(DATA FOR THE TASK begins)

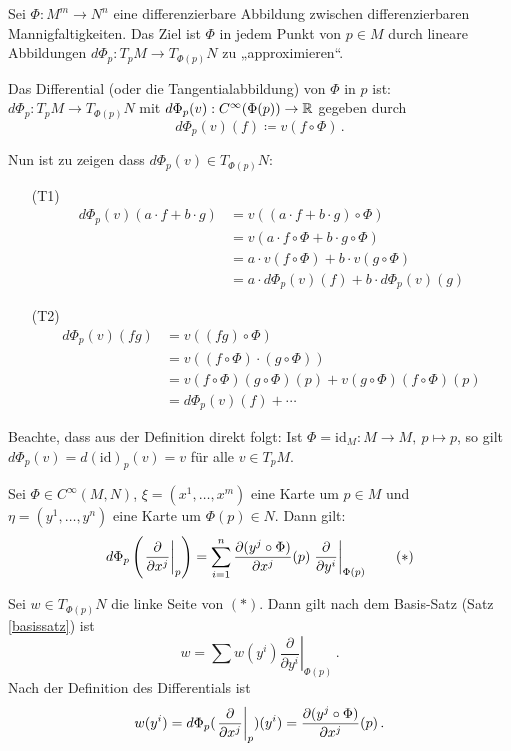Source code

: \documentclass[a4paper,twoside,DIV15,BCOR12mm]{scrbook}
\renewcommand{\da}{\coloneqq}
\begin{document}
Sei $\Phi:M^m\to N^n$ eine differenzierbare Abbildung zwischen differenzierbaren Mannigfaltigkeiten. Das Ziel ist $\Phi$ in jedem Punkt von $p\in M$ durch lineare Abbildungen $d\Phi_p: T_pM \to T_{\Phi(p)}N$ zu „approximieren“. 

\begin{definition}
Das Differential (oder die Tangentialabbildung) von $\Phi$ in $p$ ist:
$ d\Phi_p : T_pM \to T_{\Phi(p)}N $ mit $d\Phi_p(v) : C^\infty(\Phi(p)) \to \mathbb{R}$ gegeben durch
\[ d\Phi_p(v)(f) \da v(f \circ \Phi)\,. \]
\end{definition}

Nun ist zu zeigen dass $d\Phi_p(v) \in T_{\Phi(p)}N$:
\begin{itemize}
\item[(T1)]
\begin{align*}
d\Phi_p(v)(a\cdot f + b\cdot g) 
&= v( (a\cdot f+b\cdot g) \circ \Phi) \\
&=v(a\cdot f \circ \Phi + b\cdot g \circ \Phi) \\
&=a\cdot v(f\circ \Phi) + b\cdot v(g\circ \Phi) \\
&=a\cdot d\Phi_p(v)(f) + b\cdot d\Phi_p(v)(g)
\end{align*}
\item[(T2)]
\begin{align*}
d\Phi_p(v)(fg) 
&= v( (fg)\circ \Phi) \\
&= v( (f\circ \Phi)\cdot(g\circ\Phi) ) \\
&= v(f\circ \Phi)(g\circ \Phi)(p) + v(g\circ \Phi)(f\circ \Phi)(p) \\
&= d\Phi_p(v)(f) + \cdots 
\end{align*}
\end{itemize}

Beachte, dass aus der Definition direkt folgt: Ist $\Phi = \text{id}_M: M\to M,\> p\mapsto p$, so gilt $d\Phi_p(v) = d(\text{id})_p(v) = v$ für alle $v\in T_pM$.

\begin{lemma}
\label{lem3}
Sei $\Phi \in C^\infty(M,N)$, $\xi = (x^1,\ldots,x^m)$ eine Karte um $p\in M$ und $\eta = (y^1,\ldots,y^n)$ eine Karte um $\Phi(p)\in N$. Dann gilt:
\[
d\Phi_p\left(\left.\frac{\partial}{\partial x^{j}}\right|_p\right) = \sum_{i=1}^n \frac{ \partial(y^j\circ \Phi)}{\partial x^j}(p) \left.\frac{\partial}{\partial y^i}\right|_{\Phi(p)} \qquad (*)
\]
\end{lemma}

\begin{beweis}
Sei $w\in T_{\Phi(p)}N$ die linke Seite von $(*)$. Dann gilt nach dem Basis-Satz (Satz \ref{basissatz}) ist 
\[ w = \sum w(y^i) \left.\frac{\partial}{\partial y^i}\right|_{\Phi(p)}\,.\]
Nach der Definition des Differentials ist
\[ w(y^i) = d\Phi_p(\left.\frac{\partial}{\partial x^{j}}\right|_p)(y^i) = \frac{\partial(y^j\circ \Phi)}{\partial x^j}(p)\,.\]
\end{beweis}
\end{document}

(DATA FOR THE TASK ends)

■ DESCRIPTION OF THE TASK ■
Start at the line containing "d\Phi_p(v)(f) + b\cdot d\Phi_p(v)(g)" and copy each line through the last one in the records, exactly and with nothing added.

■ FINAL ANSWER ■
&=a\cdot d\Phi_p(v)(f) + b\cdot d\Phi_p(v)(g)
\end{align*}
\item[(T2)]
\begin{align*}
d\Phi_p(v)(fg) 
&= v( (fg)\circ \Phi) \\
&= v( (f\circ \Phi)\cdot(g\circ\Phi) ) \\
&= v(f\circ \Phi)(g\circ \Phi)(p) + v(g\circ \Phi)(f\circ \Phi)(p) \\
&= d\Phi_p(v)(f) + \cdots 
\end{align*}
\end{itemize}

Beachte, dass aus der Definition direkt folgt: Ist $\Phi = \text{id}_M: M\to M,\> p\mapsto p$, so gilt $d\Phi_p(v) = d(\text{id})_p(v) = v$ für alle $v\in T_pM$.

\begin{lemma}
\label{lem3}
Sei $\Phi \in C^\infty(M,N)$, $\xi = (x^1,\ldots,x^m)$ eine Karte um $p\in M$ und $\eta = (y^1,\ldots,y^n)$ eine Karte um $\Phi(p)\in N$. Dann gilt:
\[
d\Phi_p\left(\left.\frac{\partial}{\partial x^{j}}\right|_p\right) = \sum_{i=1}^n \frac{ \partial(y^j\circ \Phi)}{\partial x^j}(p) \left.\frac{\partial}{\partial y^i}\right|_{\Phi(p)} \qquad (*)
\]
\end{lemma}

\begin{beweis}
Sei $w\in T_{\Phi(p)}N$ die linke Seite von $(*)$. Dann gilt nach dem Basis-Satz (Satz \ref{basissatz}) ist 
\[ w = \sum w(y^i) \left.\frac{\partial}{\partial y^i}\right|_{\Phi(p)}\,.\]
Nach der Definition des Differentials ist
\[ w(y^i) = d\Phi_p(\left.\frac{\partial}{\partial x^{j}}\right|_p)(y^i) = \frac{\partial(y^j\circ \Phi)}{\partial x^j}(p)\,.\]
\end{beweis}
\end{document}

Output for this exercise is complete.